The World Bank announced Tuesday a new aid strategy for Argentina worth up to $5.3 billion over the next three years aimed at increasing the incomes of the country's poorer families.
The fiscal 2015-2018 package will fund a number of different programs "selected for their contribution to achieving sustained poverty reduction and shared prosperity," in the troubled country, the World Bank said.
Targets include increasing the value of agricultural production on some 80,000 small and medium-sized farms, and expanding national healthcare coverage from 28 percent to 50 percent.
The money will come from the World Bank Group's main development finance unit, the International Bank for Reconstruction and Development, and its private sector arm, the International Finance Corp.
The IBRD will provide up to $1.2 billion a year, on a project by project basis, while the IFC will invest in total $1.7 billion over the period.
World Bank Group executive directors "broadly endorsed" the strategy Tuesday but each project and its allocation will need specific approval.
The announcement came as the Argentine economy struggles with high inflation and accelerated capital flight, partly due to the government's July default on its debt and the threat that that will lead to much more severe economic problems.

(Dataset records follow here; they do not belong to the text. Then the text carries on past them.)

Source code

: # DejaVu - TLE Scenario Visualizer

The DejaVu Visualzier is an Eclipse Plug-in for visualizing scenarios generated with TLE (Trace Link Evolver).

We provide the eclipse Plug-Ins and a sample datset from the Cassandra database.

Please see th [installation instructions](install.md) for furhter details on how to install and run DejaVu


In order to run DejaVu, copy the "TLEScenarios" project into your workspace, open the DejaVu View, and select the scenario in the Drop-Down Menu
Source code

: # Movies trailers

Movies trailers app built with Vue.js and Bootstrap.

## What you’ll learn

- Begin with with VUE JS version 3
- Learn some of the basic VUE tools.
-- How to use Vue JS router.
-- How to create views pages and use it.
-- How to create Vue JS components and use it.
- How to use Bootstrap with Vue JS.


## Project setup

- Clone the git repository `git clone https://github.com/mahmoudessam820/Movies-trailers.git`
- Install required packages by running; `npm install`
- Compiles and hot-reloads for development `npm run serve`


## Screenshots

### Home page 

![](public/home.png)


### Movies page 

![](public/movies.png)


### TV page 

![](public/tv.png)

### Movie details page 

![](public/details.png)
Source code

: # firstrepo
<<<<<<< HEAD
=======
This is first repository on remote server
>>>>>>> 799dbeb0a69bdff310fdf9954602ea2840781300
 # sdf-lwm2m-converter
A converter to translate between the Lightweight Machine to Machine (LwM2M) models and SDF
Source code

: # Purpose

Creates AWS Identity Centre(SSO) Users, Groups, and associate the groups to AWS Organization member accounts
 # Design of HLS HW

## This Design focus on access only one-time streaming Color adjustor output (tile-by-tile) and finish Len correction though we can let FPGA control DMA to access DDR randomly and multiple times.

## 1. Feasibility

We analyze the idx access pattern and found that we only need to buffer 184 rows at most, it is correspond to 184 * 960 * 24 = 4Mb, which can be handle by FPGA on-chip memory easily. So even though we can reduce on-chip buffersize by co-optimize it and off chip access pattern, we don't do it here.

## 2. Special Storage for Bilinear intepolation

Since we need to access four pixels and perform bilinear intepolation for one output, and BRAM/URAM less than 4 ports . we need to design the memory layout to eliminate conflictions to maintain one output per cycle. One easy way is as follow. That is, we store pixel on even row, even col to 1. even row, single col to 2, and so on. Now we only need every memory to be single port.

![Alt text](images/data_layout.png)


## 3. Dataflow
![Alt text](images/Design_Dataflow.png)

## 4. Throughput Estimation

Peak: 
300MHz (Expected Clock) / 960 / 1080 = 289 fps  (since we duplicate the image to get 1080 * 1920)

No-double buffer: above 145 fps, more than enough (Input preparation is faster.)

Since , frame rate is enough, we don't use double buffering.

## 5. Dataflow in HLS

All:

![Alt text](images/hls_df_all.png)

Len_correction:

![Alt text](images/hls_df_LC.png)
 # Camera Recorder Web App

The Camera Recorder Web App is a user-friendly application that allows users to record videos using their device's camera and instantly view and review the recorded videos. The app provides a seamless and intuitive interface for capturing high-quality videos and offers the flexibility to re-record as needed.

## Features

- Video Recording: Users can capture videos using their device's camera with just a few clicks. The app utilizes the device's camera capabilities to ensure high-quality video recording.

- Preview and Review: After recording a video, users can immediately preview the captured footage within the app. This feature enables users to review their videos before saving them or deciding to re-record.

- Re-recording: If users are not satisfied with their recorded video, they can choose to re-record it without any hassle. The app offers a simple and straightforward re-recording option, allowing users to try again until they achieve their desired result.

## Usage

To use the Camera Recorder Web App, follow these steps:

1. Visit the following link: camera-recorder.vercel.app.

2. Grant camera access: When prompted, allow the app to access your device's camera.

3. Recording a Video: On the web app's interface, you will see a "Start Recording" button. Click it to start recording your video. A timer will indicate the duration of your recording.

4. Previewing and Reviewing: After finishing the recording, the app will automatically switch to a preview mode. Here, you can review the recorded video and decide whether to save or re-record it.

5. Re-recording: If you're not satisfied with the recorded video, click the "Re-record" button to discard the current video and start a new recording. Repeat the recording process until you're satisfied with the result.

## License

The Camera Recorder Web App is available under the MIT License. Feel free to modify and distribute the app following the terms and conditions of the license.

"The World Bank will be supporting Argentina in reaching the most vulnerable in society, especially in the lowest income areas of the country," said Jesko Hentschel, World Bank country director for Argentina.
Axel Kicillof, Argentina's minister of finance, welcomed aid focused on job creation and infrastructure development.
"In the past 10 years, Argentina has gone through an historical process of development based on employment and production," he said in a statement.
"We are aware that industrial revitalization is the only way for Argentina to achieve sustained and socially inclusive growth."